Tuesday, 23 August 2022

Epidemiology, Epidemic Cost and Management of Cape Saint Paul Wilt of Coconut in Ghana| Book Publisher International

 The coconut palm is one of the most adaptable plants. Man can benefit from every component of the coconut palm, including the roots, fronds, and other products with added value [Ohler, 1999]. For millions of tiny holders, the coconut palm provides food and drink, traditional medicine, containers, rope-making materials, frond roofs, and even fuel for cooking. (Fig. 1) [Ohler, 1999]. The average lifespan of an economy is 50 years, yet a coconut palm can last up to 200 years! [Bourdeix and others, 2005]

The coconut palm is a significant source of fats, oils, and numerous industrial products, making it commercially significant on a global scale. In terms of production volume and international trade, the coconut palm was the world's most important source of vegetable oil as early as 1914. 3.5% of Ghana's population, or 30.8 million people in 2021, is thought to depend on the coconut industry for their living.

 The coconut palm is grown as a food crop and a cash crop. Disadvantaged groups like the poor without access to land, street children, and rural women are given employment opportunities through its production, processing, and commercialization. However, the deadly Cape Saint Paul Wilt (CSPW), a phytoplasmal disease that causes yellowing of the skin, has wiped off hundreds of hectares of coconut plantations in Ghana's three main coconut-producing regions, the Western, Central, and Volta Regions. If timely containment measures are not taken, the disease might result in 100% crop losses.

If no control measures are taken, a one-hectare coconut plantation (160 coconut palms) will often go extinct within two years after the onset of the first disease symptoms. The Ghanaian coconut industry rehabilitation programmes are in danger due to the illness's potential to devastate coconut populations in active disease foci. To strengthen the argument for the early control of the disease in Ghana, it is crucial to estimate agricultural losses due to CSPW epidemics, quantify the losses in monetary terms, and determine the economic impact of crop losses. To increase crop yields in agriculture, crop diseases and pest control are of utmost importance.

Typically, this is done by eradicating the pathogen/pest or lessening its effects on the target crops by physical, chemical, biological, and cultural methods. A high-value crop like cocomut needs a disease control strategy that is effective, environmentally friendly (less danger to the target crop, the farmer, and the environment before and after production), simple to implement, and most importantly, economical. The integrated management of disease is the current strategy for agricultural disease control. The economic damage threshold (action threshold) and economic injury levels of a crop disease at which control actions should be undertaken are crucial to integrated disease management (IDM). The economic benefit-to-cost ratio serves as the foundation for the economic damage threshold.

That is, for control efforts to be justified, the expected loss from a crop disease must be higher than the expense of containment measures. In Ghana, the economic damage threshold method of CSPW control has mainly proven unreliable. Because CSPW is a vascular wilt and symptoms signify an advanced or terminal infestation, unlike insect pest infestations, where pest population or damage level can be monitored and treated when the economic damage threshold is reached. Therefore, by the time a control treatment is started solely based on the onset of disease symptoms, irreparable economic harm has already been done. Ghana's coconut production has suffered significantly as a result of the Cape Saint Paul Wilt epidemic.

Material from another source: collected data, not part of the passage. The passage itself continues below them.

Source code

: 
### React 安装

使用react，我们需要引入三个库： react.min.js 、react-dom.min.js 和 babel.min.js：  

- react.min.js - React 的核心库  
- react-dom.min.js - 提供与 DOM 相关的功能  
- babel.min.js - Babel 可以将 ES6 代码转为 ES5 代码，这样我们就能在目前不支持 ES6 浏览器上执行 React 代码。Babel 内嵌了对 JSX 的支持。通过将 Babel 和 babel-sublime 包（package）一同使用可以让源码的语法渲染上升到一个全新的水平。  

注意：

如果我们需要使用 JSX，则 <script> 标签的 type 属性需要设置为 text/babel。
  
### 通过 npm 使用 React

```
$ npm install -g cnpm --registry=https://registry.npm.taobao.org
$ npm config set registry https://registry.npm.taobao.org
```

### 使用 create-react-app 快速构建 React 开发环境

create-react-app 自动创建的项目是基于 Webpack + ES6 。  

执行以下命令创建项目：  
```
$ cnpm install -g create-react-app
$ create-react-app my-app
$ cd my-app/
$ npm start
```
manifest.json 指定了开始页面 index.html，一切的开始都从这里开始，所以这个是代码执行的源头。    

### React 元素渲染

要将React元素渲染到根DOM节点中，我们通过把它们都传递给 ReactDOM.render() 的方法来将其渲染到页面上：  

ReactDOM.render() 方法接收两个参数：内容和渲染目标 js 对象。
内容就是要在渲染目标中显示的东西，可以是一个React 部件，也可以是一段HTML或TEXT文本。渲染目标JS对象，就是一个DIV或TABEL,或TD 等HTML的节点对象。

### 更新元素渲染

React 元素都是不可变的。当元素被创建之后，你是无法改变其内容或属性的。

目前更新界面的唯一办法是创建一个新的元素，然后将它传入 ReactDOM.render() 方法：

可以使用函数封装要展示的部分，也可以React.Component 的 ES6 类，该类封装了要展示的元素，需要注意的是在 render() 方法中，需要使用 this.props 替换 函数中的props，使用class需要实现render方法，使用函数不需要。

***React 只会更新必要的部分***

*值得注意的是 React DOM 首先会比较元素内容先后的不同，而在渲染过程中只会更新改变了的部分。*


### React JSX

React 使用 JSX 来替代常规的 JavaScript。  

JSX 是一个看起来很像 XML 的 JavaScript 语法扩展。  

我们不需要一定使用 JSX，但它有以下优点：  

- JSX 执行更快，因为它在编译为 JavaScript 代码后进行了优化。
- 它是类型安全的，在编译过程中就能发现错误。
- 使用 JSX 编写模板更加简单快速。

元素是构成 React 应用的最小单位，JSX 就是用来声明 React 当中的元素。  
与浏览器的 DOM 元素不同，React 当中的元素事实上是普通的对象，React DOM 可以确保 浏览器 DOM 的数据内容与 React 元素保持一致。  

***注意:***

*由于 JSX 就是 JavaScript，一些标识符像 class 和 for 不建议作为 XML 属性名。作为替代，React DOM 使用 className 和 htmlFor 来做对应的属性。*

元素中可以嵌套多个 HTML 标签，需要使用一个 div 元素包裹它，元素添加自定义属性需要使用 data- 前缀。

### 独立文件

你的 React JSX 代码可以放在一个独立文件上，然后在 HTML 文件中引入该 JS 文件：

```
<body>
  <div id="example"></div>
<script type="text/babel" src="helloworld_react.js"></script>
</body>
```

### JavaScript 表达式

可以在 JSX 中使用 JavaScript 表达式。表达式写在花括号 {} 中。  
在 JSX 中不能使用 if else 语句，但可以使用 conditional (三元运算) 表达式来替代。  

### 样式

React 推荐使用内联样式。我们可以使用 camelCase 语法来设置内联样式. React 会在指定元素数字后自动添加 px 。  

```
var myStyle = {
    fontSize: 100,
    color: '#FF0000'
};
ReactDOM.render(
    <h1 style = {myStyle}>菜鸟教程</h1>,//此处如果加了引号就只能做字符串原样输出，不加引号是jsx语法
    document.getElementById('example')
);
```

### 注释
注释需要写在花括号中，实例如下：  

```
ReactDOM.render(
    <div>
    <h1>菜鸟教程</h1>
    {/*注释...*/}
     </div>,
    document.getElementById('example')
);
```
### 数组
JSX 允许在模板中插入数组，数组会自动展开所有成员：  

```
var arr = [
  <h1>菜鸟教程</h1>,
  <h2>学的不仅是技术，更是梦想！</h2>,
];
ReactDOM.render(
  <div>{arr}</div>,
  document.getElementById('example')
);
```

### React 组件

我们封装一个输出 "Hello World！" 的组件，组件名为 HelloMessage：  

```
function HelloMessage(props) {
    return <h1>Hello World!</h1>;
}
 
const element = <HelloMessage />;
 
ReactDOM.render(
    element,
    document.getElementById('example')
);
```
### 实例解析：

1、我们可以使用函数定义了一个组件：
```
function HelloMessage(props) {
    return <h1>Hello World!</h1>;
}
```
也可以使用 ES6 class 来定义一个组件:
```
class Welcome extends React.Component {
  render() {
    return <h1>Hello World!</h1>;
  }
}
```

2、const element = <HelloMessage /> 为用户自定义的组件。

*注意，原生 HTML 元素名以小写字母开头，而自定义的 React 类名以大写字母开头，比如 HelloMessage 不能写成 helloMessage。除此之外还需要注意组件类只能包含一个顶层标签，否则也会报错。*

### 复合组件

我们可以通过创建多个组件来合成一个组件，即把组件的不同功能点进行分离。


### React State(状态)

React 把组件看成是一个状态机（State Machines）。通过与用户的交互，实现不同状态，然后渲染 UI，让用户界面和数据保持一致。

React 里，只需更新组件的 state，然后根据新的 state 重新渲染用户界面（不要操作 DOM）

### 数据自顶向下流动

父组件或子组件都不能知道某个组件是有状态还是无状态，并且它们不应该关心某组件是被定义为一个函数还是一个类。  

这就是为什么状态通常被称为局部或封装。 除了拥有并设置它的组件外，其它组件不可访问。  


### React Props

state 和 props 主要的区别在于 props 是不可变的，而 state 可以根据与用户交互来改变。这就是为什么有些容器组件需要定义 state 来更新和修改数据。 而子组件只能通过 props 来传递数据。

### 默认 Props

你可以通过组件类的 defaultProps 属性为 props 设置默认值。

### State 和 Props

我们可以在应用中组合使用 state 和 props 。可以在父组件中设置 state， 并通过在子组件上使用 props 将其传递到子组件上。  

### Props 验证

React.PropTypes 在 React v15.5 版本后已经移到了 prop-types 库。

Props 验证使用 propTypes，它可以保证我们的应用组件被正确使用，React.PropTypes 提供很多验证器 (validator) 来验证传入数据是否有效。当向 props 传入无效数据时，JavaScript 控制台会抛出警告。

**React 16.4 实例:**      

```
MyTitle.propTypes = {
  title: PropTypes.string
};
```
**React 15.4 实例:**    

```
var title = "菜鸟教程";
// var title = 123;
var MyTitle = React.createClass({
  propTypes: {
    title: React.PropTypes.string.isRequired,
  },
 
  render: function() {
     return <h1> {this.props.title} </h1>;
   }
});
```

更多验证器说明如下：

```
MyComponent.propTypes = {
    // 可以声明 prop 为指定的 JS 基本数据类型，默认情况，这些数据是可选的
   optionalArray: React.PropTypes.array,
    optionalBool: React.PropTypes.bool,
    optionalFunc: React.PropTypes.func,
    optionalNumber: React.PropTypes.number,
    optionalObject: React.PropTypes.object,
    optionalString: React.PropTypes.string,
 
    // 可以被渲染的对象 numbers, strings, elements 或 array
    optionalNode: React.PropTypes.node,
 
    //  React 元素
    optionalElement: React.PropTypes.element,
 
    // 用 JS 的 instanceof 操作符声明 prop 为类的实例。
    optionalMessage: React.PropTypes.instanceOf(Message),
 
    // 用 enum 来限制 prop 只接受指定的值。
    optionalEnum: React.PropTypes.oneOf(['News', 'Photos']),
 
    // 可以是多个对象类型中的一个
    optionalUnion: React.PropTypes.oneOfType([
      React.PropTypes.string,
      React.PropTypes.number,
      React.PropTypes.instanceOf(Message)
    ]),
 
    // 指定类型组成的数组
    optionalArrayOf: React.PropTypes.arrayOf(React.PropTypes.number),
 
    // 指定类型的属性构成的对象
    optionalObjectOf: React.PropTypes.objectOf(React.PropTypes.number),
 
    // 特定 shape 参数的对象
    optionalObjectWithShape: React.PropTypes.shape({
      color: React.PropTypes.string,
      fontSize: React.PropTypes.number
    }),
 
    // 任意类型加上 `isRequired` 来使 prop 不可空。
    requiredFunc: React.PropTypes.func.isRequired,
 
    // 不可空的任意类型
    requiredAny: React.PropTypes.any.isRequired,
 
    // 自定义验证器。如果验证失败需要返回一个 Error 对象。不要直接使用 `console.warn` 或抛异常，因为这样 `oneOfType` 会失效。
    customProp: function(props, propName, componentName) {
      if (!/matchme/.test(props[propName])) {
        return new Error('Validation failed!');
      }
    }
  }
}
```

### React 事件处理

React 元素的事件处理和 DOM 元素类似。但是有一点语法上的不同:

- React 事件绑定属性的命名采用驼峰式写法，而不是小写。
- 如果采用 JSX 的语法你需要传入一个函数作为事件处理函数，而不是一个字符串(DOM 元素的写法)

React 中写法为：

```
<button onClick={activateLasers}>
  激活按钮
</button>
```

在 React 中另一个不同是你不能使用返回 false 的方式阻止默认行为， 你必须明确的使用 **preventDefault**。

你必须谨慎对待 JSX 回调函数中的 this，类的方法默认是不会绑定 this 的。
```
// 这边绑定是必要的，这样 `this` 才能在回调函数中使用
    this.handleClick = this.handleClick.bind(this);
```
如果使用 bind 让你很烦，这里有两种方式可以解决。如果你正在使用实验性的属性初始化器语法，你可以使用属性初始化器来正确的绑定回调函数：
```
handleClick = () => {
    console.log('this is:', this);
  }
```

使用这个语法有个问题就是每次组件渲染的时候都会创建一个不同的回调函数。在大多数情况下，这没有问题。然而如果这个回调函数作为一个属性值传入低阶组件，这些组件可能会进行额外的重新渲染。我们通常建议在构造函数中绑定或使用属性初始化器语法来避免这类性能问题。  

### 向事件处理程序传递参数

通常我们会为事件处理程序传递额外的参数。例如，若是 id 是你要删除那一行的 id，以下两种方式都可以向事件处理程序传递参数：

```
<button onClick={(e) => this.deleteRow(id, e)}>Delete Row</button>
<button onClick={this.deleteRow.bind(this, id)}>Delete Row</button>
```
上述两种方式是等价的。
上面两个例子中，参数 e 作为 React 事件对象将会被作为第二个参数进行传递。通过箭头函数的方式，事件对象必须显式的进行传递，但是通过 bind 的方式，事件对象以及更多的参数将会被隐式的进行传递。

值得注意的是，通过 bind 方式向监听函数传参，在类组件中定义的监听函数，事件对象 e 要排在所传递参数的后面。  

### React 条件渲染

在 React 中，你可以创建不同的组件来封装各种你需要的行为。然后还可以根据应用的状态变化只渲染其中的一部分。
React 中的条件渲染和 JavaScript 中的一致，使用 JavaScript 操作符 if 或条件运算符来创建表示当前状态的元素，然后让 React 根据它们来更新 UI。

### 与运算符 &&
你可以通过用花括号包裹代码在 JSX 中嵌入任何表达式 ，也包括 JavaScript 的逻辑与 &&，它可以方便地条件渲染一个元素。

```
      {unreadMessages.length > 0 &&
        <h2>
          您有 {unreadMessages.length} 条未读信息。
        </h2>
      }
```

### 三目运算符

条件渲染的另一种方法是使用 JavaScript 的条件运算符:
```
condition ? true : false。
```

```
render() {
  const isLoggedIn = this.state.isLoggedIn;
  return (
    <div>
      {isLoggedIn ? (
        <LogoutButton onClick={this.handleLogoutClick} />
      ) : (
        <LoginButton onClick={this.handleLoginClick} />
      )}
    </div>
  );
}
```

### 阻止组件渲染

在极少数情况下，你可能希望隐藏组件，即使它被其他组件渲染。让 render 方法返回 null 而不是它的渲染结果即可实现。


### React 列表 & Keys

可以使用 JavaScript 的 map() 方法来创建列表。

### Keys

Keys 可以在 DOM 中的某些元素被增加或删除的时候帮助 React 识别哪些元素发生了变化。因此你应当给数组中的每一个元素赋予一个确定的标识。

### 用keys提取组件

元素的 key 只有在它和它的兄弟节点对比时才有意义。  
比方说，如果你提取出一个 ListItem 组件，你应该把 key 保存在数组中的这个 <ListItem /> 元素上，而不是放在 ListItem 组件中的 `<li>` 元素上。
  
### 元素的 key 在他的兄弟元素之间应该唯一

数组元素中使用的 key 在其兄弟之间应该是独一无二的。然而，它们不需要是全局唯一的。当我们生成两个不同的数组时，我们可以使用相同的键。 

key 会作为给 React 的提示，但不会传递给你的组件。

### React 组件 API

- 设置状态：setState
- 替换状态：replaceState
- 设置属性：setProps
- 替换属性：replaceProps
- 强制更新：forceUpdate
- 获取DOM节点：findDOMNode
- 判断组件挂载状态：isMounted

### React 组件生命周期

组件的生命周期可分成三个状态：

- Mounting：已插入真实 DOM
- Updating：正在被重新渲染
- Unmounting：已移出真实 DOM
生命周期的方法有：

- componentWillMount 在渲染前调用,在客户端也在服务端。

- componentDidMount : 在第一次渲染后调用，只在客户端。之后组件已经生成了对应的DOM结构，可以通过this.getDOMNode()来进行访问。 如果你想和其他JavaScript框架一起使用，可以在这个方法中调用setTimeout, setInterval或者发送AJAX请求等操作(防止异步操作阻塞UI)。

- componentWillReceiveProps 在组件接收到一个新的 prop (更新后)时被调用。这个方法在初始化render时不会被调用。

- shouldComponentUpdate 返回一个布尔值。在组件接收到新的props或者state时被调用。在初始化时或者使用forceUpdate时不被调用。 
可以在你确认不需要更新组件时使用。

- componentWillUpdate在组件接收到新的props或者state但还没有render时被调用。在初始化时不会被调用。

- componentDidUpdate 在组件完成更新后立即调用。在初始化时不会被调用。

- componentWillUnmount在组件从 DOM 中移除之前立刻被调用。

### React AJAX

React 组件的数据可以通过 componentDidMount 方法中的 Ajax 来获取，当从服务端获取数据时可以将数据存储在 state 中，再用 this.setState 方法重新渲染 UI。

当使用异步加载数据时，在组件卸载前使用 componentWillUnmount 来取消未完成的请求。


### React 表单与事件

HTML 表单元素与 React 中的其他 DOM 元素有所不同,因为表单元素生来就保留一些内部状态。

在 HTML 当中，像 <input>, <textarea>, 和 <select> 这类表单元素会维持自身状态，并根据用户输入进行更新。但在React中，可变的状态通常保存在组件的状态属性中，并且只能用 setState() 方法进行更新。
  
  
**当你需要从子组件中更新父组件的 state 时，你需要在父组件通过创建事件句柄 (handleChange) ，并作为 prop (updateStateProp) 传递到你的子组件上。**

Hybrid coconuts are less vulnerable to the CSPW epidemic than pure lines, as evidenced by the fact that the economic impact of CSPW on coconut output is lower in hybrid coconuts. This confirms that the Cape Saint Paul Wilt of the coconut is a disease of the economy that needs to be controlled, if not entirely eradicated, through deliberate interventionist strategies like zealous scientific research, especially breeding research, to preserve the profitability of coconut cultivation and its competitive position on the vegetable oils market. This book is a two-fold compendium of the findings from Cape Saint Paul Wilt's over eighty years of coconut research in Ghana.

The first section outlines the most significant past scientific research interventions and accomplishments since the start of the CSPW epidemic in 1932; it then fairly assesses the current research being done to control the CSPW threat; and finally, it makes a well-informed prediction about the future of CSPW research on coconuts in Ghana. The second section employs strong econometric models and statistical analysis tools to objectively show the financial impact of the CSPW outbreak on coconut farming and yield in Ghana. By raising global knowledge of the coconut palm's economic significance, eradicating farmer apathy brought on by the CSPW pandemic, and encouraging more international funding for coconut research, I intend to rekindle scientists' enthusiasm in the study of coconuts.A complete integrated management of the Cape Saint Paul Wilt of coconut pandemic in Ghana and elsewhere is what I also anticipate will result from the findings in this significant book.


Author(s) Details:

Gilbert Danyo,
Council for Scientific and Industrial Research - Oil Palm Research Institute, Coconut Research Programme, P.O.Box 245, Sekondi, Ghana.